De l’autre côté de la terre l’ile de Tahiti est alors très à la mode, notamment grâce au livre de Pierre Loti, Le mariage de Loti. Il y décrit le mythe d’un paradis sur terre loin de toute civilisation où la nourriture pousse toute seule et où les femmes pratiquent l’amour libre. Car colonies et érotisme vont de pair, et celles que l’on appelle les petites épouses font rêver les métropolitains. Sensible à la propagande colonialiste le choix de Gauguin est fait : en 1891 il s’embarque pour Tahiti.
Si Gauguin communique autour de l’idée d’un artiste sauvage, il ne cherche pas en réalité à se couper du monde. S’il est bien en quête d’une liberté artistique totale, il espère toujours le succès et la reconnaissance. Il organise donc plusieurs banquets avant son départ et des ventes aux enchères de ses œuvres pour lever des fonds. Il obtient ainsi plusieurs articles de journaux qui annoncent son périple, et même une petite mission diplomatique qui lui permet d’arriver à Tahiti dans de bonnes conditions.
Mais à une fois encore, c’est la déception. Le rêve décrit par Loti existe pas plus à Tahiti qu’il n’existait à Panama. En moins d’un siècle de colonialisme la langue et la culture traditionnelles ont presque totalement disparues. Il verra plus de œuvres maories au musée d’Auckland où il fait étape que dans toutes ces années à Tahiti. Si au début de son séjour il peint ce qu’il voit, rapidement il choisit de créer la réalité qu’il pensait trouver. Il fabrique ainsi de fausses idoles, invente des rituels et met en scène des paysages oniriques où se déroulent des cultes qu’il imagine, et où les couleurs ne sont plus la manifestation du monde extérieur mais l’expression de l’intériorité de l’artiste.
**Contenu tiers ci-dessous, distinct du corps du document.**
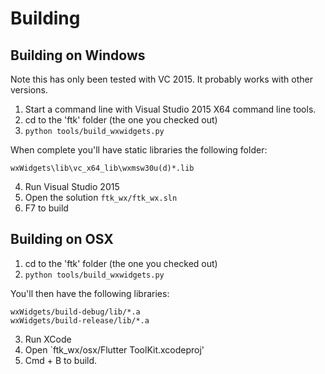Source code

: 

# Building

## Building on Windows

Note this has only been tested with VC 2015. It probably works with other versions.

1. Start a command line with Visual Studio 2015 X64 command line tools.
2. cd to the 'ftk' folder (the one you checked out)
3. `python tools/build_wxwidgets.py`

When complete you'll have static libraries the following folder:
```
wxWidgets\lib\vc_x64_lib\wxmsw30u(d)*.lib
```

4. Run Visual Studio 2015
5. Open the solution `ftk_wx/ftk_wx.sln`
6. F7 to build

## Building on OSX

1. cd to the 'ftk' folder (the one you checked out)
2. `python tools/build_wxwidgets.py`

You'll then have the following libraries:

```
wxWidgets/build-debug/lib/*.a
wxWidgets/build-release/lib/*.a
```

3. Run XCode
4. Open `ftk_wx/osx/Flutter ToolKit.xcodeproj'
5. Cmd + B to build.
Il applique le modèle musical à sa peinture et cherche à provoquer des sensations olfactives ou auditives simultanées à partir d’un arrangement de lignes et de couleurs.
L’œuvre la plus importante qu’il réalise à Tahiti et le très philosophique D’où venons-nous ? Que sommes-nous ? Où allons-nous ?. Dans cette œuvre il mêle toutes les cultures. Le personnage cueillant un fruit au centre de la composition évoque le pécher originel, quand la déesse à l’arrière-plan est inspirée des bas-reliefs des temples de Borobudur à Java. Gauguin était parti à Tahiti avec ce qu’il appelait son « petit musée », c’est-à-dire des cartes postales d’œuvres du Louvre, d’œuvres vues dans les expositions coloniales, des bas-reliefs égyptiens, des statues grecques, des divinités hindoues, ou simplement des reproductions d’art populaire. Tous ces éléments se retrouvent dans cette composition dont il explique qu’elle aurait dû être son testament artistique puisqu’il aurait tenté de se suicider après l’avoir finie. Réalité ou mythe on ne le saura jamais. Toujours est-il que cette fresque qui donne l’illusion de se détacher sur un fond d’or à une dimension symbolique, philosophique et artistique très importante. Autour de ces trois questions existentielles : d’où venons-nous ? que sommes-nous ? où allons-nous ?, il met en scène des personnages à différents stades de leur vie, du bébé jusqu’à la femme âgée dont, nous dit Gauguin, l’oiseau blanc est l’âme qu’elle regarde, acceptant qu’elle s’envole et donc acceptant sa propre mort.
Dans cette œuvre, Gauguin souligne les questions communes à l’humanité et propose une vision syncrétique de l’art, ne plaçant aucune culture au-dessus de l’autre.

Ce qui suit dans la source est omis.